**To do:**
What you return must be the lines of the data that hold the word "EACL".

● ● ● ●

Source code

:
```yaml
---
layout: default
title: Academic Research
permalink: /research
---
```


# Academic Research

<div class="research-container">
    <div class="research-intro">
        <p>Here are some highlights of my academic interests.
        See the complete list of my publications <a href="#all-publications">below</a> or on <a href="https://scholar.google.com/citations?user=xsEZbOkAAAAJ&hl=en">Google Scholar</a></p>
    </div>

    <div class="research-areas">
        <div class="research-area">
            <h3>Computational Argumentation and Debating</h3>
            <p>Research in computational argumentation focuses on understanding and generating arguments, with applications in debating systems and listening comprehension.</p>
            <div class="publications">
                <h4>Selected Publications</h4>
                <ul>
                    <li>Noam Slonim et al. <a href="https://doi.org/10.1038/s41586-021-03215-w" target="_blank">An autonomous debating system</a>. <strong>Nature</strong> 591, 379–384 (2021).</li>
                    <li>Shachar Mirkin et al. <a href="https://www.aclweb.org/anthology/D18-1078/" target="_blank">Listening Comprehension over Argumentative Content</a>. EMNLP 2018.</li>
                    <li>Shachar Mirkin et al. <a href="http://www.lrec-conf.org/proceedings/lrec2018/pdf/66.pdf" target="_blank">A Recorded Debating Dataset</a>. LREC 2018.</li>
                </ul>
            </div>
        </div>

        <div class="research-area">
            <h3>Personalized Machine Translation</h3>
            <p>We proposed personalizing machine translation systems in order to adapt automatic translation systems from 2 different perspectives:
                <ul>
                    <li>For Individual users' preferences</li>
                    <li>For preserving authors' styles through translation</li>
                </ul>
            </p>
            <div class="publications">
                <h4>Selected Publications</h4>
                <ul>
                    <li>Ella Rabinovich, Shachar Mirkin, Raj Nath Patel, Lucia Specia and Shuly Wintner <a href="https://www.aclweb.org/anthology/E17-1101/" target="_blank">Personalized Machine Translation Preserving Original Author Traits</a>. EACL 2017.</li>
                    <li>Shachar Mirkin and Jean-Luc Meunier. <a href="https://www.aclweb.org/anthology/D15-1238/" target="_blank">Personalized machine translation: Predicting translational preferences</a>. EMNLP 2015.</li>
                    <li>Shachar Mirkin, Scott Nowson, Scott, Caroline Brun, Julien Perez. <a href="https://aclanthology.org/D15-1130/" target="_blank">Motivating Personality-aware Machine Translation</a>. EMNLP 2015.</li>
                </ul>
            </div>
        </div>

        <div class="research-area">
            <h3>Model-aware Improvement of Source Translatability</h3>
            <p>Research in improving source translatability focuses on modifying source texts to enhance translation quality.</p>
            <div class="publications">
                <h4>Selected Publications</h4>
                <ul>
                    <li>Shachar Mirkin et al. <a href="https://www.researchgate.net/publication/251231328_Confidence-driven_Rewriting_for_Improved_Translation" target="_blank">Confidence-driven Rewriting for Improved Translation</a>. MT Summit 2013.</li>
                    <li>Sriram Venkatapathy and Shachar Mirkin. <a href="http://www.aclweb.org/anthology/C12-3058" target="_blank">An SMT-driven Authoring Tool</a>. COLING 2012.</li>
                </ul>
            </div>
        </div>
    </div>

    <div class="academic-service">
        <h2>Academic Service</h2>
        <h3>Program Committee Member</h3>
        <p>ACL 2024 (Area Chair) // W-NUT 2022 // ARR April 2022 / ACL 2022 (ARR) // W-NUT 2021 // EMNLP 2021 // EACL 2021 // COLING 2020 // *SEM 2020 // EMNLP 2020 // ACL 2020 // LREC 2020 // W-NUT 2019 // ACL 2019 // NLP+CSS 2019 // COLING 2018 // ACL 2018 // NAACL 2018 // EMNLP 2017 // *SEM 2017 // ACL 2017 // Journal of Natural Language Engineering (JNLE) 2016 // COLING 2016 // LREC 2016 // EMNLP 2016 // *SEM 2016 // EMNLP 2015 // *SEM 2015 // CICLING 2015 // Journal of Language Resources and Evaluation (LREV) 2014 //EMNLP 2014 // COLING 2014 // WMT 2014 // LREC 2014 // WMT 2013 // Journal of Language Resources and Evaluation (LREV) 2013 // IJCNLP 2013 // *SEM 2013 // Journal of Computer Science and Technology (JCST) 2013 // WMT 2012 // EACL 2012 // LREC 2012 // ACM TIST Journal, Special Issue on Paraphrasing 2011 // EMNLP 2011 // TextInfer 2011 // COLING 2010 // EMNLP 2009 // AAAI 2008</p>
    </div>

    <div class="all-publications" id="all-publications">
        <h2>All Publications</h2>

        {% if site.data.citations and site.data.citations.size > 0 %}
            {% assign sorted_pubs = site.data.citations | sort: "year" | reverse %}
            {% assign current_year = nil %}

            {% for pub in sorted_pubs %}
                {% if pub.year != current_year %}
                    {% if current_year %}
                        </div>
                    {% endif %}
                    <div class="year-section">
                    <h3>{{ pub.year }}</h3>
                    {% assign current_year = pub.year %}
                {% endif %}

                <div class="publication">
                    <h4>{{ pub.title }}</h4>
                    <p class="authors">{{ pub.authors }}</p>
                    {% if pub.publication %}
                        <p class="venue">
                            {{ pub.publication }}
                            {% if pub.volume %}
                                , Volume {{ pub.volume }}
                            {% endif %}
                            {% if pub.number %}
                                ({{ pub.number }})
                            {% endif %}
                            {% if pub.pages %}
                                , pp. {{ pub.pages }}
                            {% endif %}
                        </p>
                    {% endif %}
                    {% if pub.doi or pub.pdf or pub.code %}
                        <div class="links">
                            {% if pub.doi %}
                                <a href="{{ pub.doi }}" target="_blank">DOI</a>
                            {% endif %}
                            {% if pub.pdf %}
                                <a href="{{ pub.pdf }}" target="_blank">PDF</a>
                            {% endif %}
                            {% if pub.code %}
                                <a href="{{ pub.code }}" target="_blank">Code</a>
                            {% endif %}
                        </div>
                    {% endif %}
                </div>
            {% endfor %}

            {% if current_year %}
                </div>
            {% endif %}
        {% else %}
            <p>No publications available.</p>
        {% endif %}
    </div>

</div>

● ● ● ●

**The completed task:**
                    <li>Ella Rabinovich, Shachar Mirkin, Raj Nath Patel, Lucia Specia and Shuly Wintner <a href="https://www.aclweb.org/anthology/E17-1101/" target="_blank">Personalized Machine Translation Preserving Original Author Traits</a>. EACL 2017.</li>
        <p>ACL 2024 (Area Chair) // W-NUT 2022 // ARR April 2022 / ACL 2022 (ARR) // W-NUT 2021 // EMNLP 2021 // EACL 2021 // COLING 2020 // *SEM 2020 // EMNLP 2020 // ACL 2020 // LREC 2020 // W-NUT 2019 // ACL 2019 // NLP+CSS 2019 // COLING 2018 // ACL 2018 // NAACL 2018 // EMNLP 2017 // *SEM 2017 // ACL 2017 // Journal of Natural Language Engineering (JNLE) 2016 // COLING 2016 // LREC 2016 // EMNLP 2016 // *SEM 2016 // EMNLP 2015 // *SEM 2015 // CICLING 2015 // Journal of Language Resources and Evaluation (LREV) 2014 //EMNLP 2014 // COLING 2014 // WMT 2014 // LREC 2014 // WMT 2013 // Journal of Language Resources and Evaluation (LREV) 2013 // IJCNLP 2013 // *SEM 2013 // Journal of Computer Science and Technology (JCST) 2013 // WMT 2012 // EACL 2012 // LREC 2012 // ACM TIST Journal, Special Issue on Paraphrasing 2011 // EMNLP 2011 // TextInfer 2011 // COLING 2010 // EMNLP 2009 // AAAI 2008</p>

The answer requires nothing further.